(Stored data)
══════════════════════════════

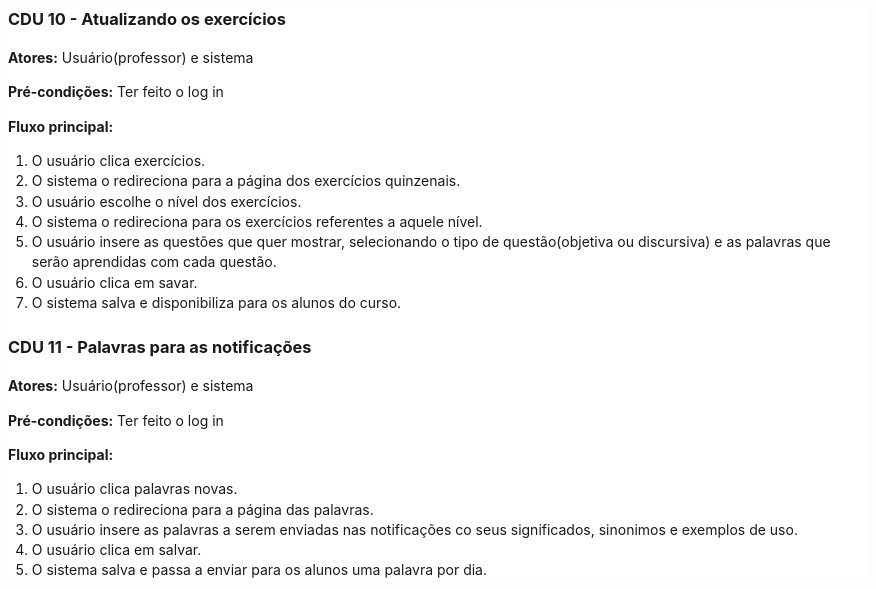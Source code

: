 ### CDU 10 - Atualizando os exercícios
**Atores:** Usuário(professor) e sistema

**Pré-condições:** Ter feito o log in

**Fluxo principal:**
1. O usuário clica exercícios.
2. O sistema o redireciona para a página dos exercícios quinzenais.
3. O usuário escolhe o nível dos exercícios.
4. O sistema o redireciona para os exercícios referentes a aquele nível.
5. O usuário insere as questões que quer mostrar, selecionando o tipo de questão(objetiva ou discursiva) e as palavras que serão aprendidas com cada questão.
6. O usuário clica em savar.
7. O sistema salva e disponibiliza para os alunos do curso.

### CDU 11 - Palavras para as notificações
**Atores:** Usuário(professor) e sistema

**Pré-condições:** Ter feito o log in

**Fluxo principal:**
1. O usuário clica palavras novas.
2. O sistema o redireciona para a página das palavras.
3. O usuário insere as palavras a serem enviadas nas notificações co seus significados, sinonimos e exemplos de uso.
4. O usuário clica em salvar.
5. O sistema salva e passa a enviar para os alunos uma palavra por dia.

══════════════════════════════

### Task details
Would you retype all the lines shown above, exactly as written and without any picture?

### Answer
Source code

: ### CDU 10 - Atualizando os exercícios
**Atores:** Usuário(professor) e sistema

**Pré-condições:** Ter feito o log in

**Fluxo principal:**
1. O usuário clica exercícios.
2. O sistema o redireciona para a página dos exercícios quinzenais.
3. O usuário escolhe o nível dos exercícios.
4. O sistema o redireciona para os exercícios referentes a aquele nível.
5. O usuário insere as questões que quer mostrar, selecionando o tipo de questão(objetiva ou discursiva) e as palavras que serão aprendidas com cada questão.
6. O usuário clica em savar.
7. O sistema salva e disponibiliza para os alunos do curso.

### CDU 11 - Palavras para as notificações
**Atores:** Usuário(professor) e sistema

**Pré-condições:** Ter feito o log in

**Fluxo principal:**
1. O usuário clica palavras novas.
2. O sistema o redireciona para a página das palavras.
3. O usuário insere as palavras a serem enviadas nas notificações co seus significados, sinonimos e exemplos de uso.
4. O usuário clica em salvar.
5. O sistema salva e passa a enviar para os alunos uma palavra por dia.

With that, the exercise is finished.